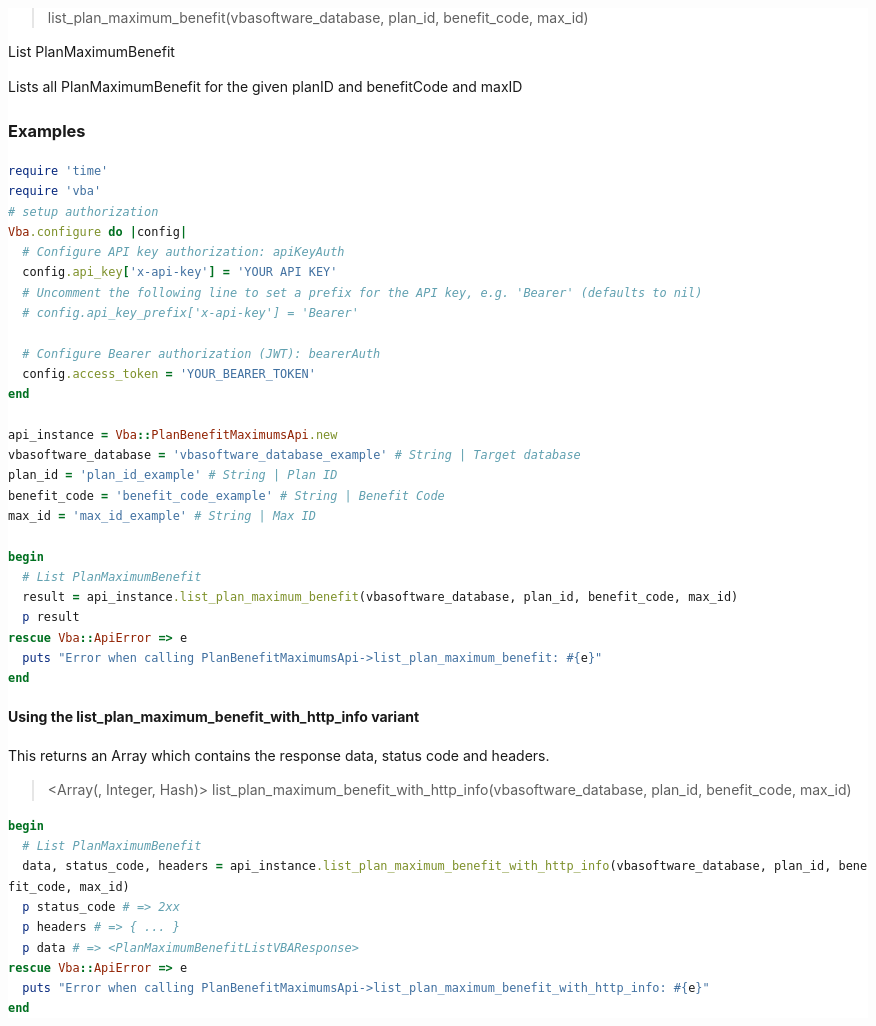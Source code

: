 > <PlanMaximumBenefitListVBAResponse> list_plan_maximum_benefit(vbasoftware_database, plan_id, benefit_code, max_id)

List PlanMaximumBenefit

Lists all PlanMaximumBenefit for the given planID and benefitCode and maxID

### Examples

```ruby
require 'time'
require 'vba'
# setup authorization
Vba.configure do |config|
  # Configure API key authorization: apiKeyAuth
  config.api_key['x-api-key'] = 'YOUR API KEY'
  # Uncomment the following line to set a prefix for the API key, e.g. 'Bearer' (defaults to nil)
  # config.api_key_prefix['x-api-key'] = 'Bearer'

  # Configure Bearer authorization (JWT): bearerAuth
  config.access_token = 'YOUR_BEARER_TOKEN'
end

api_instance = Vba::PlanBenefitMaximumsApi.new
vbasoftware_database = 'vbasoftware_database_example' # String | Target database
plan_id = 'plan_id_example' # String | Plan ID
benefit_code = 'benefit_code_example' # String | Benefit Code
max_id = 'max_id_example' # String | Max ID

begin
  # List PlanMaximumBenefit
  result = api_instance.list_plan_maximum_benefit(vbasoftware_database, plan_id, benefit_code, max_id)
  p result
rescue Vba::ApiError => e
  puts "Error when calling PlanBenefitMaximumsApi->list_plan_maximum_benefit: #{e}"
end
```

#### Using the list_plan_maximum_benefit_with_http_info variant

This returns an Array which contains the response data, status code and headers.

> <Array(<PlanMaximumBenefitListVBAResponse>, Integer, Hash)> list_plan_maximum_benefit_with_http_info(vbasoftware_database, plan_id, benefit_code, max_id)

```ruby
begin
  # List PlanMaximumBenefit
  data, status_code, headers = api_instance.list_plan_maximum_benefit_with_http_info(vbasoftware_database, plan_id, benefit_code, max_id)
  p status_code # => 2xx
  p headers # => { ... }
  p data # => <PlanMaximumBenefitListVBAResponse>
rescue Vba::ApiError => e
  puts "Error when calling PlanBenefitMaximumsApi->list_plan_maximum_benefit_with_http_info: #{e}"
end
```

____

- _Task prompt_: Copy out each line from the preceding entries that mentions the word "PlanBenefitMaximumsApi".

- _Solution_:
api_instance = Vba::PlanBenefitMaximumsApi.new
  puts "Error when calling PlanBenefitMaximumsApi->list_plan_maximum_benefit: #{e}"
  puts "Error when calling PlanBenefitMaximumsApi->list_plan_maximum_benefit_with_http_info: #{e}"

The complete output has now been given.